Dia menjelaskan, pemberangkatan jemaah berlangsung sejak pagi hingga sekitar pukul 18.00 waktu setempat. Petugas tidak menjadwalkan perjalanan pada malam hari untuk menjaga kenyamanan dan keselamatan jemaah selama perjalanan antarkota.
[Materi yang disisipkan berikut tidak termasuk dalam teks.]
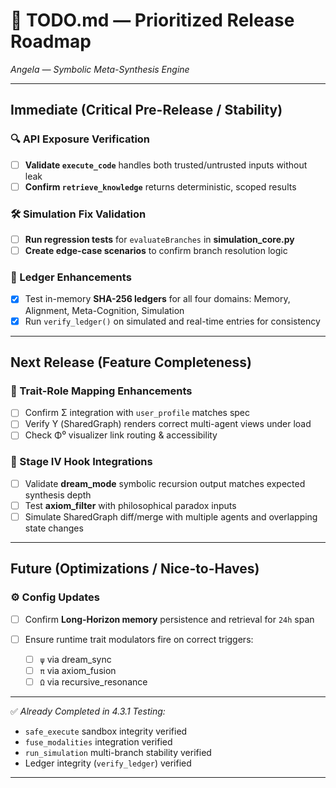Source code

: # 📝 TODO.md — **Prioritized Release Roadmap**

*Angela — Symbolic Meta-Synthesis Engine*

---

## **Immediate (Critical Pre-Release / Stability)**

### 🔍 API Exposure Verification

* [ ] **Validate `execute_code`** handles both trusted/untrusted inputs without leak
* [ ] **Confirm `retrieve_knowledge`** returns deterministic, scoped results

### 🛠 Simulation Fix Validation

* [ ] **Run regression tests** for `evaluateBranches` in **simulation\_core.py**
* [ ] **Create edge-case scenarios** to confirm branch resolution logic

### 🔐 Ledger Enhancements

* [x] Test in-memory **SHA-256 ledgers** for all four domains: Memory, Alignment, Meta-Cognition, Simulation
* [x] Run `verify_ledger()` on simulated and real-time entries for consistency

---

## **Next Release (Feature Completeness)**

### 🧩 Trait-Role Mapping Enhancements

* [ ] Confirm Σ integration with `user_profile` matches spec
* [ ] Verify Υ (SharedGraph) renders correct multi-agent views under load
* [ ] Check Φ⁰ visualizer link routing & accessibility

### 🧠 Stage IV Hook Integrations

* [ ] Validate **dream\_mode** symbolic recursion output matches expected synthesis depth
* [ ] Test **axiom\_filter** with philosophical paradox inputs
* [ ] Simulate SharedGraph diff/merge with multiple agents and overlapping state changes

---

## **Future (Optimizations / Nice-to-Haves)**

### ⚙️ Config Updates

* [ ] Confirm **Long-Horizon memory** persistence and retrieval for `24h` span
* [ ] Ensure runtime trait modulators fire on correct triggers:

  * [ ] `ψ` via dream\_sync
  * [ ] `π` via axiom\_fusion
  * [ ] `Ω` via recursive\_resonance

---

✅ *Already Completed in 4.3.1 Testing:*

* `safe_execute` sandbox integrity verified
* `fuse_modalities` integration verified
* `run_simulation` multi-branch stability verified
* Ledger integrity (`verify_ledger`) verified

---
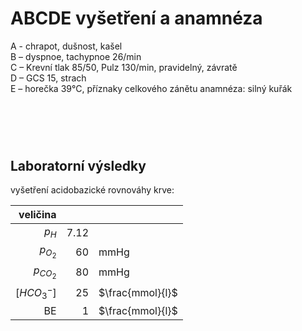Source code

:
<div class="w3-row">
<div class="w3-half w3-large">

# ABCDE vyšetření a anamnéza

<div class="w3-orange w3-xlarge w3-padding w3-margin">
A - chrapot, dušnost, kašel</div>

<div class="w3-red w3-xlarge w3-padding w3-margin">
B – dyspnoe, tachypnoe 26/min</div>

<div class="w3-green w3-xlarge w3-padding w3-margin">
C – Krevní tlak 85/50, Pulz 130/min, pravidelný, závratě</div>

<div class="w3-light-blue w3-xlarge w3-padding w3-margin">
D – GCS 15, strach</div>


<div class="w3-purple w3-xlarge w3-padding w3-margin">
E – horečka 39°C, příznaky celkového zánětu
anamnéza: silný kuřák</div>



</div>
<div class="w3-half">

# &nbsp;


<div class="w3-khaki w3-xlarge w3-padding w3-margin">

## Laboratorní výsledky 

vyšetření acidobazické rovnováhy krve:

|veličina | | |
|----:|----:|---|
| $p_H$ |   7.12|
| $p_{O_2}$ |   60| mmHg|
| $p_{CO_2}$ |  80| mmHg|
| $[HCO_3^-]$ |    25| $\frac{mmol}{l}$ |
| BE | 1| $\frac{mmol}{l}$ |

</div>

</div>
</div>



<!--
Kazuistika 1. (Model – akutní stav, snížená alveolární ventilace z plicní obstrukce a snížená difuze plynů z intersticiálního zánětu.)
A. 60-letý pán je přijat do nemocnice s akutním zápalem plic, Dlouholetý kuřák.
Horečka, dušnost
Labolatorní hodnoty:
–         pH   7.12
–         pO2   60 mmHg
–         pCO2   80 mmHg
–         HCO3-     25 mmol/ l
–         BE = 1 mmol/L
Otázka:  O jakou poruchu se jedná?
•          Jaké jsou její pravděpodobné příčiny?
 
B. Pokračování (Model – chronický stav, snížená alveolární ventilace z dlouhodobé plicní obstrukce)
O pár let později, tento muž přichází do vaší ambulance
•          Již několik let sledován pro chronickou bronchitis a emfyzém (COPD)
•          Nepociťuje větší dušnost než obvykle
•          Laboratorní hodnoty:
–         pH   7.32
–         pO2   60 mmHg
–         pCO2   80 mmHg
–         HCO3-     32 mmol/ l
–         BE = 12 mmol/L
Otázka:  O jakou poruchu se jedná?
Jaké jsou její pravděpodobné příčiny? 
-->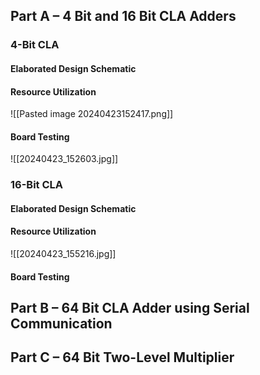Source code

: ## Part A – 4 Bit and 16 Bit CLA Adders
### 4-Bit CLA
#### Elaborated Design Schematic

#### Resource Utilization
![[Pasted image 20240423152417.png]]
#### Board Testing 
![[20240423_152603.jpg]]
### 16-Bit CLA
#### Elaborated Design Schematic

#### Resource Utilization
![[20240423_155216.jpg]]
#### Board Testing


## Part B – 64 Bit CLA Adder using Serial Communication


## Part C – 64 Bit Two-Level Multiplier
Petugas Penyelenggara Ibadah Haji (PPIH) Arab Saudi menerapkan skema khusus saat proses naik bus. Petugas mengatur jemaah secara berurutan dengan mendahulukan lansia, penyandang disabilitas, dan perempuan sebelum jemaah laki-laki sehat, ketua rombongan, serta ketua kloter.

 

Petugas Akan Dampingi Kelompok Rentan

Selain itu, jemaah membawa koper bagasi besar bersama mereka dalam bus yang sama menuju Madinah. Petugas juga memastikan koper kabin dan barang bawaan lainnya tertata dengan baik sebelum keberangkatan.

"Perhatian khusus terhadap lansia dan penyandang disabilitas tidak hanya diberikan saat keberangkatan. Petugas juga menyiapkan layanan prioritas di sektor akomodasi, transportasi, serta pelaksanaan ibadah selama berada di Madinah," kata Ihsan.

Petugas akan mendampingi kelompok rentan tersebut ketika mengakses layanan hotel maupun saat menjalani agenda ibadah di Masjid Nabawi. Bahkan, pengaturan khusus juga disiapkan untuk pelaksanaan ziarah ke Raudhah.

"Nanti akan dilayani khusus. Yang memakai kursi roda ke Raudhah itu waktunya khusus, diberikan tempat juga yang khusus untuk antre dan sebagainya," papar Ihsan.

Ia menambahkan layanan prioritas tersebut merupakan hasil koordinasi antara PPIH Arab Saudi, syarikah, markaz, Kementerian Haji dan Umrah Arab Saudi, serta sejumlah instansi terkait lainnya.

Ihsan berharap seluruh jemaah gelombang II dapat menjalankan rangkaian ibadah dan ziarah di Madinah dengan lancar sebelum kembali ke Tanah Air.